A luta de movimentos e entidades para que o poder público reconheça que as crianças pequenas são seres capazes, inteligentes, fortes e competentes e que possuem direito de aprender e de se desenvolver em instituições educativas formais, tem sido intensa ao longo das últimas décadas. Entretanto, esse direito de aprender e de se desenvolver só será efetivamente assegurado se a organização dos sistemas educacionais e as práticas pedagógicas respeitarem suas especificidades, isto é, a maneira como esses sujeitos se relacionam com o mundo, a forma com a qual dele se apropriam e o tempo necessário para tudo isso.
Antecipar a entrada no ensino fundamental para a idade de cinco anos é uma forma de desrespeitar o direito de ser criança e de viver a infância plenamente e como tempo de formação humana. A diferença entre o que se espera das crianças, na educação infantil e no ensino fundamental, nos indica que as crianças de cinco anos de idade, caso ingressem neste último, serão submetidas a processos de avaliação e de sistematização de conhecimentos que lhes exigirão aprendizagens com graus de complexidade e sistematizações inadequadas para o momento de vida dessas crianças. Logo, essa antecipação significará um desrespeito à concepção de educação infantil como primeira etapa da educação básica que vai de zero a cinco anos de idade, ou seja, antes da criança completar seis anos. A luta do MIEIB é por uma educação coerente com os processos de desenvolvimento infantis de forma integral e seus modos de estar no mundo.

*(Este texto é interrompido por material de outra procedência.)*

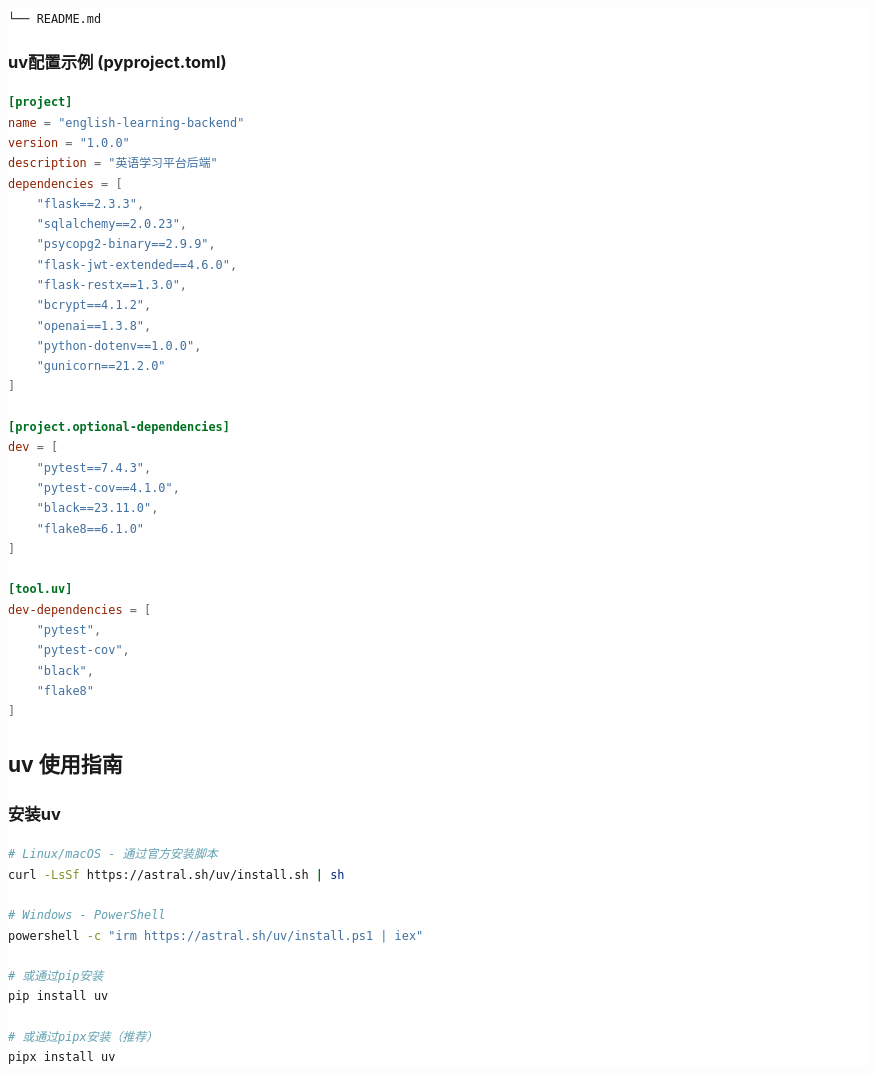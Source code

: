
 ```
└── README.md
```

### uv配置示例 (pyproject.toml)

```toml
[project]
name = "english-learning-backend"
version = "1.0.0"
description = "英语学习平台后端"
dependencies = [
    "flask==2.3.3",
    "sqlalchemy==2.0.23",
    "psycopg2-binary==2.9.9",
    "flask-jwt-extended==4.6.0",
    "flask-restx==1.3.0",
    "bcrypt==4.1.2",
    "openai==1.3.8",
    "python-dotenv==1.0.0",
    "gunicorn==21.2.0"
]

[project.optional-dependencies]
dev = [
    "pytest==7.4.3",
    "pytest-cov==4.1.0",
    "black==23.11.0",
    "flake8==6.1.0"
]

[tool.uv]
dev-dependencies = [
    "pytest",
    "pytest-cov",
    "black",
    "flake8"
]
```

## uv 使用指南

### 安装uv
```bash
# Linux/macOS - 通过官方安装脚本
curl -LsSf https://astral.sh/uv/install.sh | sh

# Windows - PowerShell
powershell -c "irm https://astral.sh/uv/install.ps1 | iex"

# 或通过pip安装
pip install uv

# 或通过pipx安装（推荐）
pipx install uv
```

É uma luta por uma educação de qualidade social para a primeira infância como um dos seus direitos. E uma educação de qualidade social deve garantir o direito da criança em viver sua infância, assegurando-lhe tudo aquilo que este direito implica: o direito de brincar; de aprender ludicamente; de conviver em espaços que lhe garantam liberdade e autonomia. Enfim, deve promover práticas educativas capazes de respeitar seu ritmo, sua condição de aprendizagens, seus desejos e seu direito em ampliar suas experiências como ser humano e sujeito de direitos. Uma educação para que nossas crianças vivenciem ativamente sua primeira infância, lhes preservando da pressa em antecipar etapas, estudos, aprendizagens e desempenhos.
Diante de um retrato de intensas desigualdades educacionais, dentre elas, o não acesso à educação infantil de parcela significativa da população infantil brasileira, o Brasil tem feito um grande esforço, como ao ampliar para quatorze anos a escolaridade obrigatória. Portanto, permitir o ingresso das crianças com cinco anos no ensino fundamental, encurtando a duração da educação infantil, reduz, novamente, o percurso escolar da educação básica obrigatória para treze anos, o que significará um grande retrocesso em relação à garantia do direito à educação de qualidade social para todas as crianças.